● PROMPT: Each line below is to be copied exactly as it appears.

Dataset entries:
────────────────────────────────────────

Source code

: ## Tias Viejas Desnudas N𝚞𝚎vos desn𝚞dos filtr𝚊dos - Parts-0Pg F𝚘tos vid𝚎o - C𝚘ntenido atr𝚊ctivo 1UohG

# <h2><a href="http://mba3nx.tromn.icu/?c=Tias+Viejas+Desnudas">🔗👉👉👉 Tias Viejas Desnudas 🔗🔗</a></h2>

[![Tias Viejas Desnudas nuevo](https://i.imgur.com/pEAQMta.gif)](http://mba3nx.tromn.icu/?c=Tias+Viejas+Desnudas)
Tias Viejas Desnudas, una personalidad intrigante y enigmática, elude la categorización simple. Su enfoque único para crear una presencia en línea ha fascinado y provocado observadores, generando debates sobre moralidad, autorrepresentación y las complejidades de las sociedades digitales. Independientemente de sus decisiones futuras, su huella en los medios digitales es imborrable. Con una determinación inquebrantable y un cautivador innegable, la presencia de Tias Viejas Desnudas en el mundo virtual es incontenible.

────────────────────────────────────────

● OUTPUT:
Source code

: ## Tias Viejas Desnudas N𝚞𝚎vos desn𝚞dos filtr𝚊dos - Parts-0Pg F𝚘tos vid𝚎o - C𝚘ntenido atr𝚊ctivo 1UohG

# <h2><a href="http://mba3nx.tromn.icu/?c=Tias+Viejas+Desnudas">🔗👉👉👉 Tias Viejas Desnudas 🔗🔗</a></h2>

[![Tias Viejas Desnudas nuevo](https://i.imgur.com/pEAQMta.gif)](http://mba3nx.tromn.icu/?c=Tias+Viejas+Desnudas)
Tias Viejas Desnudas, una personalidad intrigante y enigmática, elude la categorización simple. Su enfoque único para crear una presencia en línea ha fascinado y provocado observadores, generando debates sobre moralidad, autorrepresentación y las complejidades de las sociedades digitales. Independientemente de sus decisiones futuras, su huella en los medios digitales es imborrable. Con una determinación inquebrantable y un cautivador innegable, la presencia de Tias Viejas Desnudas en el mundo virtual es incontenible.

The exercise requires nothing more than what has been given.